Brief =
Could you please retype exactly the lines from the start of the records below through the line that contains "search via orthogonal", both included, and leave out the pictures?
= Beginning of Section =
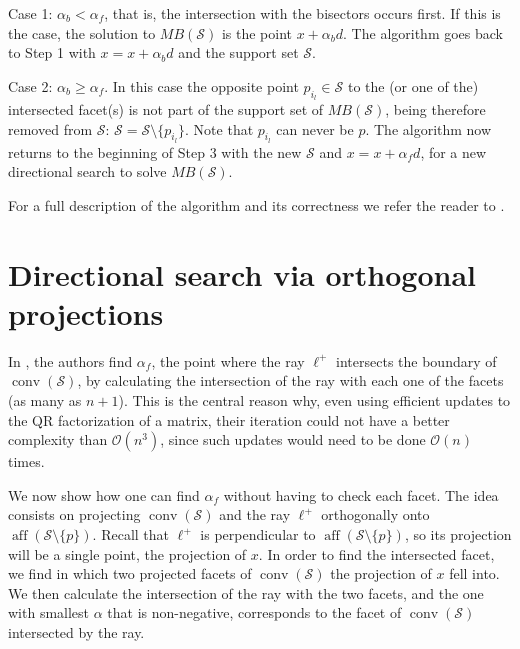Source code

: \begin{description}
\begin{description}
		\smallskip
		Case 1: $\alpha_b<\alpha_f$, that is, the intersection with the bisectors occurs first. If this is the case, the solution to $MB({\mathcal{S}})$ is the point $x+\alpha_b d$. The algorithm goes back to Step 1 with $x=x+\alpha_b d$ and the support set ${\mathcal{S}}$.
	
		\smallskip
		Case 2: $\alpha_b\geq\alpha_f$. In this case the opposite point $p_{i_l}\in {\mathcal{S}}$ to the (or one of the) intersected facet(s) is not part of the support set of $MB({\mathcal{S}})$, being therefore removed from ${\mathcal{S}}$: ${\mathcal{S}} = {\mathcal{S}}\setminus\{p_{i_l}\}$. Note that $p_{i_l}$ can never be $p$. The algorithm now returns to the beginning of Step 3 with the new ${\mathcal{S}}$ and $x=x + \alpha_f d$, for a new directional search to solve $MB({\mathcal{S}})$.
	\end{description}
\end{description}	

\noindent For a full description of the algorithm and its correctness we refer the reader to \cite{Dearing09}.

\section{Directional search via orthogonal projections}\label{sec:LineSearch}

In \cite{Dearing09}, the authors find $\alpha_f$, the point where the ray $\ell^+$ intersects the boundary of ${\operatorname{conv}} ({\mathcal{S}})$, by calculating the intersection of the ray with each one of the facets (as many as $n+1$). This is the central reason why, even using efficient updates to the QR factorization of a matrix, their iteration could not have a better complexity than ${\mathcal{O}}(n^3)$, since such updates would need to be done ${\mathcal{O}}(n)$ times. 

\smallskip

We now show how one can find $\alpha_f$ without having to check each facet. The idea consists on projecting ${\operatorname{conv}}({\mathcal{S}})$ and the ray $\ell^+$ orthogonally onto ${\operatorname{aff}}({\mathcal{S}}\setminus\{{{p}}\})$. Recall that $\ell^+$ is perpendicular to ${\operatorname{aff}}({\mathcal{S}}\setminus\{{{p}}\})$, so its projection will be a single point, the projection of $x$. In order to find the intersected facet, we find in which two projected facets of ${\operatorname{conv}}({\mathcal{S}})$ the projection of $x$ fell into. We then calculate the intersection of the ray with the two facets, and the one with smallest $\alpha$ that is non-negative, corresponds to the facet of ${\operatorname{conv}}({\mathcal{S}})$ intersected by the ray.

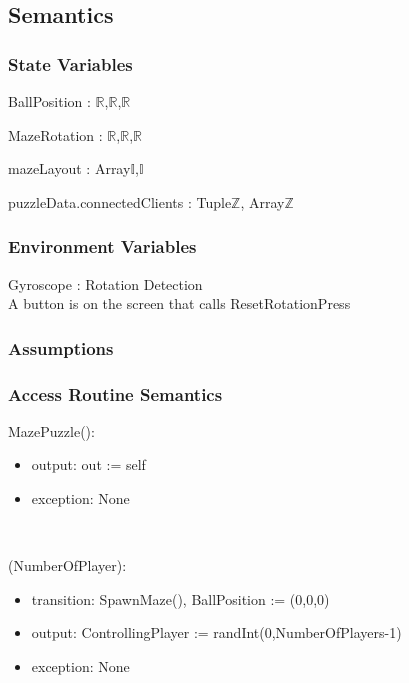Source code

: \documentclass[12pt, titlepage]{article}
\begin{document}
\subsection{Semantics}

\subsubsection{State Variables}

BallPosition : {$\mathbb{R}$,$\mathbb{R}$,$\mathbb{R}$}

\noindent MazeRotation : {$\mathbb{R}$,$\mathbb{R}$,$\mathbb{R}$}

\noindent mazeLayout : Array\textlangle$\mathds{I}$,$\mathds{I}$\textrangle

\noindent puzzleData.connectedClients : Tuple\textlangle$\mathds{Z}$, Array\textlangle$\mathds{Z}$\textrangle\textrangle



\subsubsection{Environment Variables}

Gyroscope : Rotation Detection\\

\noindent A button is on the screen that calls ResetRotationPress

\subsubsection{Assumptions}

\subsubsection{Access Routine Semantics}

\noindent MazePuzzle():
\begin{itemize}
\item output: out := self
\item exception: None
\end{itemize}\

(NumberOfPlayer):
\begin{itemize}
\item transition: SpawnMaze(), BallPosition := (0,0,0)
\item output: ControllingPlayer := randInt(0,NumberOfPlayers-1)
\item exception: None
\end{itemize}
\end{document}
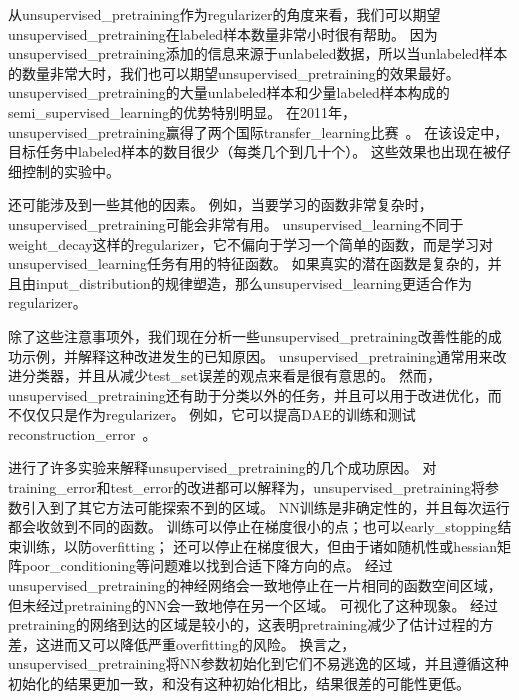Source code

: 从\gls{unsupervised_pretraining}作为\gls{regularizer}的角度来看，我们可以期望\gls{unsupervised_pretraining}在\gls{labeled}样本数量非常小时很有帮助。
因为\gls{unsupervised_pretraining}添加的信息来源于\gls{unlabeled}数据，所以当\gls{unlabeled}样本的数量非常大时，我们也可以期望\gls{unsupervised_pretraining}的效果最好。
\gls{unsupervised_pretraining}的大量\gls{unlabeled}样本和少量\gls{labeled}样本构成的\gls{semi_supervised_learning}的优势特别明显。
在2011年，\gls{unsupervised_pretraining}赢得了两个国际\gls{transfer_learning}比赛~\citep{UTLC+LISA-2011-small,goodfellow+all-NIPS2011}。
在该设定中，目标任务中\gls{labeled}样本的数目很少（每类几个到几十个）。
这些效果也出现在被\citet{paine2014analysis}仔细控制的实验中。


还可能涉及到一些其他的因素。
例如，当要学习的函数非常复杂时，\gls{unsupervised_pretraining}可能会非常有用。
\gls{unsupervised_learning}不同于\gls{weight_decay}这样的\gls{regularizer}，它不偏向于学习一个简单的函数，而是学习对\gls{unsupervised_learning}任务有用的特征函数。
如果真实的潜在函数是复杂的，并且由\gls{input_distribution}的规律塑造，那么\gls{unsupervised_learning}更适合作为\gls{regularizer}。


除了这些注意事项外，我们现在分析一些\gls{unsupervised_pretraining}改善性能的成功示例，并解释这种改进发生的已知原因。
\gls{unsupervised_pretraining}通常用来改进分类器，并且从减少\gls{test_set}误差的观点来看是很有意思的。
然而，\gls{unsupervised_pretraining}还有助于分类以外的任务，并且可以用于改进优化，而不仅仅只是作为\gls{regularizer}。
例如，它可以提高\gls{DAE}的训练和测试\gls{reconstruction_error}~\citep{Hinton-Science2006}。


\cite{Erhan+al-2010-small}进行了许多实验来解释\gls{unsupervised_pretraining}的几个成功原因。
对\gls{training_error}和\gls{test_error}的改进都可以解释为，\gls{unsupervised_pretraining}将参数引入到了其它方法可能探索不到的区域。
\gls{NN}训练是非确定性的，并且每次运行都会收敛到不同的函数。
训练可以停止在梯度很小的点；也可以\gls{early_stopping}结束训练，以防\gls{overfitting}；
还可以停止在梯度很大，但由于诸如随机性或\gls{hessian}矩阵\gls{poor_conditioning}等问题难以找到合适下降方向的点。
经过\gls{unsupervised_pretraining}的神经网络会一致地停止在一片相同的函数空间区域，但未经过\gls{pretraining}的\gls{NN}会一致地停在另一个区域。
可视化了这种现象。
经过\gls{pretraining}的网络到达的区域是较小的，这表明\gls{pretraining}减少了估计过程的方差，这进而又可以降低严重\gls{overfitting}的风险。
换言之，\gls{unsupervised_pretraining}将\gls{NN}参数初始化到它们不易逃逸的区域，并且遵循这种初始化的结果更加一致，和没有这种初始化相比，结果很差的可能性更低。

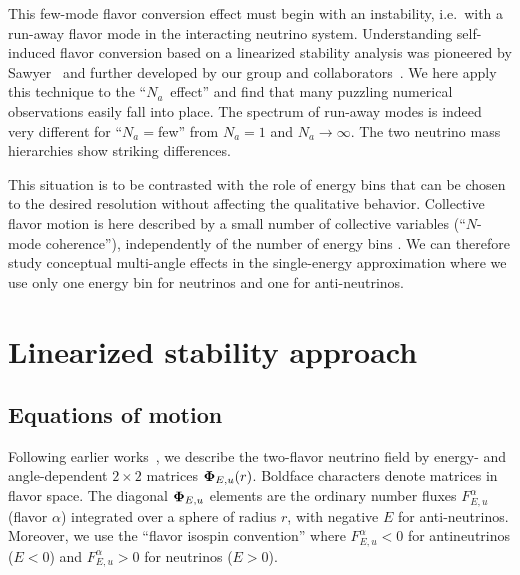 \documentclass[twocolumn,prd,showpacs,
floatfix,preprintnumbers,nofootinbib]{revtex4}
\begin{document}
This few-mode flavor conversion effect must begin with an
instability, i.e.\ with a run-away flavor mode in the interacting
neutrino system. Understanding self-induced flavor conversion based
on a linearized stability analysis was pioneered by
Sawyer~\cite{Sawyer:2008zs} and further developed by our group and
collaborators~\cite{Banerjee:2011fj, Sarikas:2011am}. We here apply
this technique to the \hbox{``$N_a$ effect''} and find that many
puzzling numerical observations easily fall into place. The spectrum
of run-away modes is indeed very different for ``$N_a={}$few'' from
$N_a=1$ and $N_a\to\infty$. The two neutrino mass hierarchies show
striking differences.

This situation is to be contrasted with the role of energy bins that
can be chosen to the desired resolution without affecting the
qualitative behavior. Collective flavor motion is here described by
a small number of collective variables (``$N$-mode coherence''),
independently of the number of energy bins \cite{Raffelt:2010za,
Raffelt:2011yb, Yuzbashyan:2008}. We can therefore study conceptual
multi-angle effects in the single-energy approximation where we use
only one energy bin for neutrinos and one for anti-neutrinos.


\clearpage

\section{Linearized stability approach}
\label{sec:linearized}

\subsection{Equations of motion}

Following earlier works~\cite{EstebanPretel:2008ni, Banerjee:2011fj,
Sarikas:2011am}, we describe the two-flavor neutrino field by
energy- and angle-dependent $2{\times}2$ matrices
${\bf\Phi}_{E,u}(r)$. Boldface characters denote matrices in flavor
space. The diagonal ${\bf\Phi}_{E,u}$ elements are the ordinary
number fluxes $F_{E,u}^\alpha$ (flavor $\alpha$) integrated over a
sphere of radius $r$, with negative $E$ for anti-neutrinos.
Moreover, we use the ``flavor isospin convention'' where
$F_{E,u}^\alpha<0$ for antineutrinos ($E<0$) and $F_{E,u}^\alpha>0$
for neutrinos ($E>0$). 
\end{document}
= End of Section =
Reply =
Source code

: \begin{description}
\begin{description}
		\smallskip
		Case 1: $\alpha_b<\alpha_f$, that is, the intersection with the bisectors occurs first. If this is the case, the solution to $MB({\mathcal{S}})$ is the point $x+\alpha_b d$. The algorithm goes back to Step 1 with $x=x+\alpha_b d$ and the support set ${\mathcal{S}}$.
	
		\smallskip
		Case 2: $\alpha_b\geq\alpha_f$. In this case the opposite point $p_{i_l}\in {\mathcal{S}}$ to the (or one of the) intersected facet(s) is not part of the support set of $MB({\mathcal{S}})$, being therefore removed from ${\mathcal{S}}$: ${\mathcal{S}} = {\mathcal{S}}\setminus\{p_{i_l}\}$. Note that $p_{i_l}$ can never be $p$. The algorithm now returns to the beginning of Step 3 with the new ${\mathcal{S}}$ and $x=x + \alpha_f d$, for a new directional search to solve $MB({\mathcal{S}})$.
	\end{description}
\end{description}	

\noindent For a full description of the algorithm and its correctness we refer the reader to \cite{Dearing09}.

\section{Directional search via orthogonal projections}\label{sec:LineSearch}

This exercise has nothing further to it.